*** The data ***
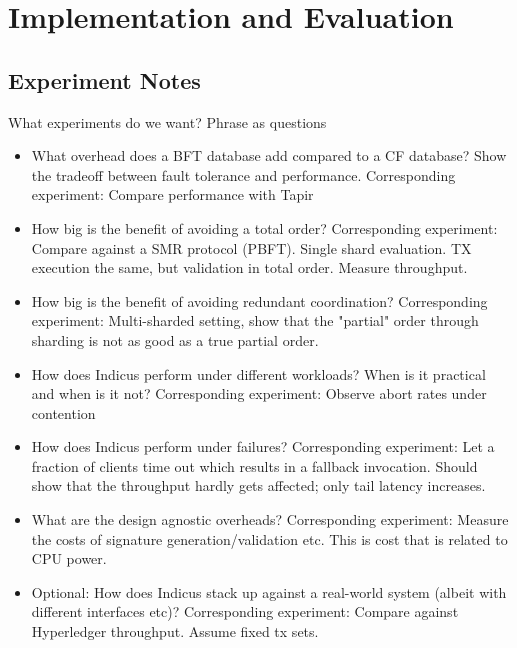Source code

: \section{Implementation and Evaluation}



\subsection{Experiment Notes}
What experiments do we want? Phrase as questions

\begin{itemize}
\item What overhead does a BFT database add compared to a CF database? Show the tradeoff between fault tolerance and performance.
Corresponding experiment: Compare performance with Tapir
\item How big is the benefit of avoiding a total order?
Corresponding experiment: Compare against a SMR protocol (PBFT). Single shard evaluation. TX execution the same, but validation in total order. Measure throughput.
\item How big is the benefit of avoiding redundant coordination?
Corresponding experiment: Multi-sharded setting, show that the "partial" order through sharding is not as good as a true partial order.
\item How does Indicus perform under different workloads? When is it practical and when is it not?
Corresponding experiment: Observe abort rates under contention
\item How does Indicus perform under failures?
Corresponding experiment: Let a fraction of clients time out which results in a fallback invocation. Should show that the throughput hardly gets affected; only tail latency increases.
\item What are the design agnostic overheads?
Corresponding experiment: Measure the costs of signature generation/validation etc. This is cost that is related to CPU power.
\item Optional: How does Indicus stack up against a real-world system (albeit with different interfaces etc)?
Corresponding experiment: Compare against Hyperledger throughput. Assume fixed tx sets.
\end{itemize}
*** End of The data ***
What this task involves:
Could you restate every entry above word for word, leaving out the pictures?

Task solution:
Source code

: \section{Implementation and Evaluation}



\subsection{Experiment Notes}
What experiments do we want? Phrase as questions

\begin{itemize}
\item What overhead does a BFT database add compared to a CF database? Show the tradeoff between fault tolerance and performance.
Corresponding experiment: Compare performance with Tapir
\item How big is the benefit of avoiding a total order?
Corresponding experiment: Compare against a SMR protocol (PBFT). Single shard evaluation. TX execution the same, but validation in total order. Measure throughput.
\item How big is the benefit of avoiding redundant coordination?
Corresponding experiment: Multi-sharded setting, show that the "partial" order through sharding is not as good as a true partial order.
\item How does Indicus perform under different workloads? When is it practical and when is it not?
Corresponding experiment: Observe abort rates under contention
\item How does Indicus perform under failures?
Corresponding experiment: Let a fraction of clients time out which results in a fallback invocation. Should show that the throughput hardly gets affected; only tail latency increases.
\item What are the design agnostic overheads?
Corresponding experiment: Measure the costs of signature generation/validation etc. This is cost that is related to CPU power.
\item Optional: How does Indicus stack up against a real-world system (albeit with different interfaces etc)?
Corresponding experiment: Compare against Hyperledger throughput. Assume fixed tx sets.
\end{itemize}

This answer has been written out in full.